Availability: Published by Anchor Press in 2006, you can get a copy here:

Comments: Okay, aspiring writers who may read this, please know this novel stands in violent contradiction to all the writing standards students have beaten into their heads. This novel is rife with telling and not showing, which is not problematic to me, per se. We spend a lot of time in the heads of the characters in Min Jin Lee’s Free Food for Millionaires and the passivity of the experience actually made me feel very close to the protagonist. Sometimes, with friends, you can loll about, talking and feel as if you have done something. But this is not the case with Pearl. The telling is alienating. Pearl also has an often condescending omniscient narrator, forcing the reader to experience the book in the manner Gordon sees fit, wedging the reader into a stiff “we” formation that spoils much of the narrative. Pearl uses nothing approaching word conservation, overstating, restating, then overstating points yet again with the end result being that the reader’s mind begins to wander.

Many of some of the most acclaimed writers break every writing rule and god bless them because rules are just to get people started, a means of learning. So write ye merry unpublished and know that all those rules used to reject your manuscript will not matter once you reach the right audience, once you hit the right formula. For much can be forgiven if a book is good enough in the right places and Pearl was just good enough when Pearl was its actual focus. But Pearl was not focused on enough, sadly, for me to like this book very much. (A book can also be forgiven if the intelligentsia has decided that writer is a worthy writer no matter what but best not to get too bogged down in details like that.)

Here is Pearl‘s plot synopsis: Pearl, the daughter of an areligious woman, whose Jewish father converted to Catholicism, and a Cambodian freedom fighter who died without her ever knowing him, goes to Ireland to study the Irish language. She is 20, very naive, has spent her life in her mother’s shadow, and becomes involved with people associated with the IRA. A misjudged overreaction on her part and on the part of another woman lead Pearl to think she is responsible for a teenage boy’s death.

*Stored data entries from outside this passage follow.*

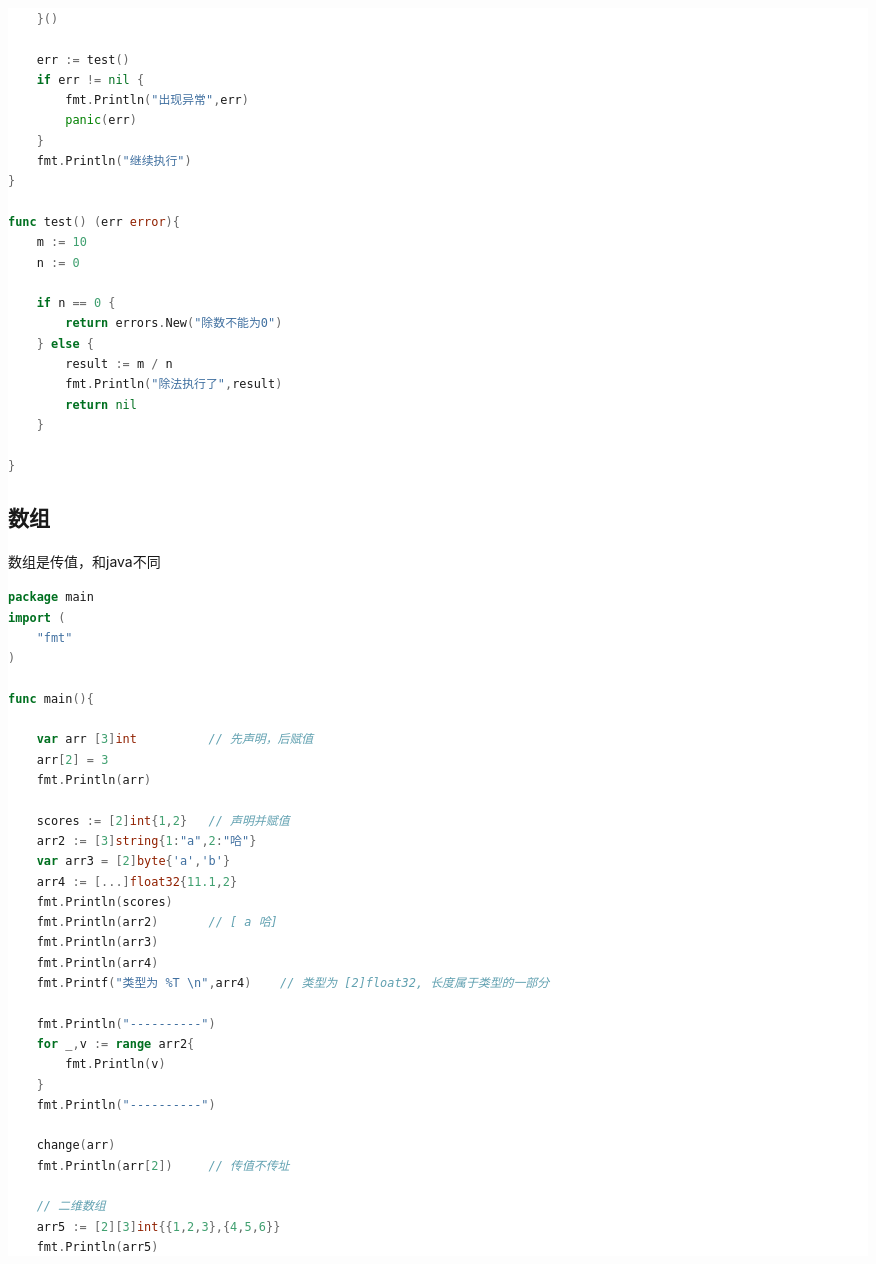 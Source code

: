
 ```go
	}()

	err := test()
	if err != nil {
		fmt.Println("出现异常",err)
		panic(err)
	}
	fmt.Println("继续执行")
}

func test() (err error){
	m := 10
	n := 0

	if n == 0 {
		return errors.New("除数不能为0")
	} else {
		result := m / n
		fmt.Println("除法执行了",result)
		return nil
	}
	
}
```

## 数组

数组是传值，和java不同

```go
package main
import (
	"fmt"
)

func main(){

	var arr [3]int			// 先声明，后赋值
	arr[2] = 3
	fmt.Println(arr)  

	scores := [2]int{1,2}	// 声明并赋值
	arr2 := [3]string{1:"a",2:"哈"}	
	var arr3 = [2]byte{'a','b'}
	arr4 := [...]float32{11.1,2}
	fmt.Println(scores)
	fmt.Println(arr2)		// [ a 哈]
	fmt.Println(arr3)
	fmt.Println(arr4)
	fmt.Printf("类型为 %T \n",arr4)	// 类型为 [2]float32, 长度属于类型的一部分

	fmt.Println("----------")
	for _,v := range arr2{
		fmt.Println(v)
	}
	fmt.Println("----------")

	change(arr)
	fmt.Println(arr[2])		// 传值不传址

	// 二维数组
	arr5 := [2][3]int{{1,2,3},{4,5,6}}
	fmt.Println(arr5)
```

Her response is to starve herself for six weeks, deprive herself of water for 4 days, and then chain herself to a post on the American Embassy in Ireland in witness to what she calls “the will to harm.” She wants for her death to be the witness to the boy’s death. But Pearl miscalculates and does not die as quickly as she thought she would and is eventually overpowered and taken to the hospital. Her mother and her mother’s life long friend Joseph hasten to Ireland to be by Pearl’s side. Joseph was raised with Pearl’s mother Maria. His mother was the family maid and Joseph went on to run Maria’s father’s business. The relationships in this novel are fraught with endless difficulty, as they so often are in novels and in real life, but the relationships are believable and overall, the book works on that level.

The best parts for me were when Pearl was still so weak from hunger because in those scenes, the action and thought were more immediate. There was far less dithering in the narrative. The other characters did not mean as much to me and their presence in the book do not show as clearly how Pearl came to be Pearl as one would hope. Maria, a former 1960s radical, is a strident, difficult woman used to getting her way, but as Gordon shows, she is also a woman you want in your corner when you are sick, scared or downtrodden. Maria is a loud mouth pain in the ass but mostly she means well. Joseph is a resentful, but loving man, a man whose destiny in life has been thwarted because of his role as Maria’s financial caretaker, ensuring she and Pearl have enough money in life, rather than pursuing the work that would have made him happy. He has Maria’s number, though she does not have his, and he is overly sensitive and at times, a bit crazed.